Performance venue in Phoenix, Arizona

The Arizona Financial Theatre (formerly known as the Dodge Theatre, the Comerica Theatre and the Arizona Federal Theatre) is a multi-use theatre in Downtown Phoenix, Arizona. The venue seats 5,000 people.

==History==

Jerry Colangelo, longtime former owner of the Phoenix Suns and Arizona Diamondbacks, was one of the original investors. The facility, designed by Dan Meis of NBBJ, was designed to fill the need for performers that don't need a huge sports stadium, but are too large for the smaller, intimate venues.

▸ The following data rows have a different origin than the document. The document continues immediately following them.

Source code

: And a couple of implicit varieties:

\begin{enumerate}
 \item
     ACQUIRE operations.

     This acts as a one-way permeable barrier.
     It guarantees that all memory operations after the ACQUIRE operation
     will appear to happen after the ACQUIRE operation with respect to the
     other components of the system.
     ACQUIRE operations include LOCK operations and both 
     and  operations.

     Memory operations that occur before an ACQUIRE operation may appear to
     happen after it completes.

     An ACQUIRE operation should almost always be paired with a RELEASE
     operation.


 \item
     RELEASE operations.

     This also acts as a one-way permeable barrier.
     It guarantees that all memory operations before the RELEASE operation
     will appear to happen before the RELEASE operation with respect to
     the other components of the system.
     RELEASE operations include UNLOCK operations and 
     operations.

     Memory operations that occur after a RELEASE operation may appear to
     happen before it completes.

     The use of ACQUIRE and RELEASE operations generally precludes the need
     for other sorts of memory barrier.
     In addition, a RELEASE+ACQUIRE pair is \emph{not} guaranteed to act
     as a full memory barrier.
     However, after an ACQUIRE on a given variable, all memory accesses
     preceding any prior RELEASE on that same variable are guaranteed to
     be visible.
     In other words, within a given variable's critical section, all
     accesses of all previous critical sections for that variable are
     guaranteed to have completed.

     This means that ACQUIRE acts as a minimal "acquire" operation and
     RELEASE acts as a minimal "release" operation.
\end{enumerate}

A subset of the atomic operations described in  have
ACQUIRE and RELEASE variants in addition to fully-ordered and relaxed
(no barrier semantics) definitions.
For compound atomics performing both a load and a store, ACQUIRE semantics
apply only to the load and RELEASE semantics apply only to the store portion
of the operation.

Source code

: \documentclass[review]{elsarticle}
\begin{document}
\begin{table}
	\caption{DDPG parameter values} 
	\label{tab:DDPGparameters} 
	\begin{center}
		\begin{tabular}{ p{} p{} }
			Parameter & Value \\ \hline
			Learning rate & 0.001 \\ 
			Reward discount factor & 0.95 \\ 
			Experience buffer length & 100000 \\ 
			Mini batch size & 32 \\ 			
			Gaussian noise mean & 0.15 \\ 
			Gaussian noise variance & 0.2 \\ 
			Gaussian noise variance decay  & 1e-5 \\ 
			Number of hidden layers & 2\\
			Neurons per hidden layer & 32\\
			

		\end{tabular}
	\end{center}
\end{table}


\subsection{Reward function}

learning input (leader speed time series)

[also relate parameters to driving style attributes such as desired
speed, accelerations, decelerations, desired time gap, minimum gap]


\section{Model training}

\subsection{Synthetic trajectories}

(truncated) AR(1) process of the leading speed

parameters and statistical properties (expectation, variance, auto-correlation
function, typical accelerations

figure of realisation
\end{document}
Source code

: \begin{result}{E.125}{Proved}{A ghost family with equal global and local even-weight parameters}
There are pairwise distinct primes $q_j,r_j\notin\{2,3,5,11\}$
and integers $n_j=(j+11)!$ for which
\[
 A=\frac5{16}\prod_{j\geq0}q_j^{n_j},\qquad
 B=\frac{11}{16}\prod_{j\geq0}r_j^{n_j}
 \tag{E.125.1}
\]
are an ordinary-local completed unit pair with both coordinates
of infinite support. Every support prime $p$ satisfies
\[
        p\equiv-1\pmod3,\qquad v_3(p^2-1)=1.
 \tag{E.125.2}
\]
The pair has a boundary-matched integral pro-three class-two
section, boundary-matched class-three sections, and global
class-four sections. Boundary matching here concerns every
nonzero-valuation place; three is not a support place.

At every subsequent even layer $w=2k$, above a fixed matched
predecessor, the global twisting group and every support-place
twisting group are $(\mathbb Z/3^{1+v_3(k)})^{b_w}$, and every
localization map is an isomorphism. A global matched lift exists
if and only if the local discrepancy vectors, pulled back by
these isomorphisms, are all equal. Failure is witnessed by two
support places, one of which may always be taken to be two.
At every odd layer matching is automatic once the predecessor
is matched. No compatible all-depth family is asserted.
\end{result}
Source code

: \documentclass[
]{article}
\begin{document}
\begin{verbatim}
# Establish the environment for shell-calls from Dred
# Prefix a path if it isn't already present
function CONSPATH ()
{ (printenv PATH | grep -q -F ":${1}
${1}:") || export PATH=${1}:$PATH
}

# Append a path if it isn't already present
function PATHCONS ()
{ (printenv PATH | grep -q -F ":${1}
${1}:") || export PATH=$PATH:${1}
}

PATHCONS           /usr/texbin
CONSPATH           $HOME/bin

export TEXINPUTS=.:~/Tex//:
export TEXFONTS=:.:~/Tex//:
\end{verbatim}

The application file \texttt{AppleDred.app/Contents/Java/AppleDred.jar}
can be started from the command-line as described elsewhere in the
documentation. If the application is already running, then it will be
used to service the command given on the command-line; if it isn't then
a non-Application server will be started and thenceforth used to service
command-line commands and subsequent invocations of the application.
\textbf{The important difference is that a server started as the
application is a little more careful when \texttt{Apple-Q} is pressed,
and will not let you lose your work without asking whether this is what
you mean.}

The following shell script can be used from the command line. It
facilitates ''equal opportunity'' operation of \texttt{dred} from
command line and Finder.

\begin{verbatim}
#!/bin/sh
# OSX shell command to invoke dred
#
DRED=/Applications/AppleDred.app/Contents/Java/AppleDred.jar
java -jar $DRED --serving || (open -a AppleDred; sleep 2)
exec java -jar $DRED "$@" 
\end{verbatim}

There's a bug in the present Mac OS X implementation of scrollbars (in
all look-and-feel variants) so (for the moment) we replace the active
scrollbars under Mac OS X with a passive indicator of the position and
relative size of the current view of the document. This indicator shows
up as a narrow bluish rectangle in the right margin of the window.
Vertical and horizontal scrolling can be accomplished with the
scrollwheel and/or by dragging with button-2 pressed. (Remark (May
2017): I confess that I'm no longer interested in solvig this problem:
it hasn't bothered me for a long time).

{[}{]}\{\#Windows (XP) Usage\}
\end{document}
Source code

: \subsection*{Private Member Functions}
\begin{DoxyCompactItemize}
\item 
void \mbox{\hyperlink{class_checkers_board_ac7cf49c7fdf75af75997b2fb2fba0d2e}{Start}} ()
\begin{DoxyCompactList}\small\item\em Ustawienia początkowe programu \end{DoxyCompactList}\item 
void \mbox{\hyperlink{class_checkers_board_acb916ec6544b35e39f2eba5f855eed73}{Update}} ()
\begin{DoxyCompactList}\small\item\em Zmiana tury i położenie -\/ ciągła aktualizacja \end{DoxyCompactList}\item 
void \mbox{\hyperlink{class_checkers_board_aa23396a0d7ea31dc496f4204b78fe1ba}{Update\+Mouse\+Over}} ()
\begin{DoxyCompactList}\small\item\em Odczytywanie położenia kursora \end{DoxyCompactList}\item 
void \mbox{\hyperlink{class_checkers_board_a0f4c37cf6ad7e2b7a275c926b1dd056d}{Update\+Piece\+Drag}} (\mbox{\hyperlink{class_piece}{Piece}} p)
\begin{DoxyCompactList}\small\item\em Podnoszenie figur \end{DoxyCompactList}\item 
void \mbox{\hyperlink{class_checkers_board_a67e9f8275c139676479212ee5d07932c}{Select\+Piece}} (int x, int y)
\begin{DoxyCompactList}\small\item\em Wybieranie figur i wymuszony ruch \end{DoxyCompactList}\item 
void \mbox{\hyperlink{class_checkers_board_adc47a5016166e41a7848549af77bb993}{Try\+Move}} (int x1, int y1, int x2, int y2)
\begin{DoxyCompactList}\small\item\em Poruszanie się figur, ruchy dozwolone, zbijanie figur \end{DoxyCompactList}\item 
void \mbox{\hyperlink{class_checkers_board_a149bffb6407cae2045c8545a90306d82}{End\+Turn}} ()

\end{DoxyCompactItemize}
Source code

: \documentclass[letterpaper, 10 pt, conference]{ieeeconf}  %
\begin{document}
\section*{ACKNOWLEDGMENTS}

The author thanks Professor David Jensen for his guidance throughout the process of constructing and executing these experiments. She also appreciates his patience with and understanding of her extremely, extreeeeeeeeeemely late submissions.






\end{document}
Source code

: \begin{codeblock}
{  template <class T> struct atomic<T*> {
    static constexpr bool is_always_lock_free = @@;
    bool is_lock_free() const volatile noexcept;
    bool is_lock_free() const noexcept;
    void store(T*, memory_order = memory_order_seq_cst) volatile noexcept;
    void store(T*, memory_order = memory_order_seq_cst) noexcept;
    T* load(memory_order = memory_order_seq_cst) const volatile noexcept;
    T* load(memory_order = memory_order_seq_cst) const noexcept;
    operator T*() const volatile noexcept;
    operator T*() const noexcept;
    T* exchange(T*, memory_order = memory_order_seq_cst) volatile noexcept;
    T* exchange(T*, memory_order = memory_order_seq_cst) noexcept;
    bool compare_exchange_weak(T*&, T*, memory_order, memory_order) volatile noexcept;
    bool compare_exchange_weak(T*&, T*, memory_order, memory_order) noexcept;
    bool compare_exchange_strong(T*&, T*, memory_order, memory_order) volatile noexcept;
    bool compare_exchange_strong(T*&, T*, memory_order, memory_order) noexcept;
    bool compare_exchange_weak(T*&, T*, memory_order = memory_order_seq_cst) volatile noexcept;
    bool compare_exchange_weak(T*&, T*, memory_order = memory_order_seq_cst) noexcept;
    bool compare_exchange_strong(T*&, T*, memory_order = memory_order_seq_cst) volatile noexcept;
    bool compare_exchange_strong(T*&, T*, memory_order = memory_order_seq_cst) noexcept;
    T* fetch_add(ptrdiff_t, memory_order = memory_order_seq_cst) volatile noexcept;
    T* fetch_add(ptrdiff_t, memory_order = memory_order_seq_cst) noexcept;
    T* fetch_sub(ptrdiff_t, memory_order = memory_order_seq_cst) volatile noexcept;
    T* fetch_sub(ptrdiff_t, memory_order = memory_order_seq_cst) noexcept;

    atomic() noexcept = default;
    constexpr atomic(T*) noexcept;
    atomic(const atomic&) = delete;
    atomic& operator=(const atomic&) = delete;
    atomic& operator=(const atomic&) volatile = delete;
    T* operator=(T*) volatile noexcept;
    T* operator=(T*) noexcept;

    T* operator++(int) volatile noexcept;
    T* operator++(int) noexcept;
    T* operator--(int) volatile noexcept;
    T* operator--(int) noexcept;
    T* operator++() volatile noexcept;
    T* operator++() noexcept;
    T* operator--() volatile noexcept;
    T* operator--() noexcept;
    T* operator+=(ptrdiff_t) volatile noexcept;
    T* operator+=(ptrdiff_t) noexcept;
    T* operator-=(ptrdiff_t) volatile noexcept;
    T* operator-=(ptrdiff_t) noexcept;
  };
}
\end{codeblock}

Construction began in September 2000 with CORE Construction as general contractor. It opened in the spring of 2002 as part of the ongoing redevelopment efforts in Downtown Phoenix, and reached the 2 million mark in attendance in 2009. Live Nation began operating the venue in 2007. The theater's name was first changed in October 2010 after Comerica Bank acquired the naming rights.

On December 18, 2019, the theatre was renamed to Arizona Federal Theatre, as Arizona Federal Credit Union owned the naming rights. On July 11, 2022, the theatre was renamed once again to Arizona Financial Theatre after the rebranding of Arizona Federal Credit Union into Arizona Financial Credit Union.

==Events==
The theatre was the stage for the comedy movie Blue Collar Comedy Tour: The Movie. In addition to this, George Lopez's most recent HBO Special, America's Mexican, was aired live at the venue. Rock group Chickenfoot recorded their live album Get Your Buzz On there and it also hosted the 2010 WWE Hall of Fame Induction Ceremony and the 2015 NFL Honors. It is also a venue for Broadway and family stage shows that play the Phoenix area, and in the theater's first few years the Arizona edition of the Radio City Christmas Spectacular took place at the venue.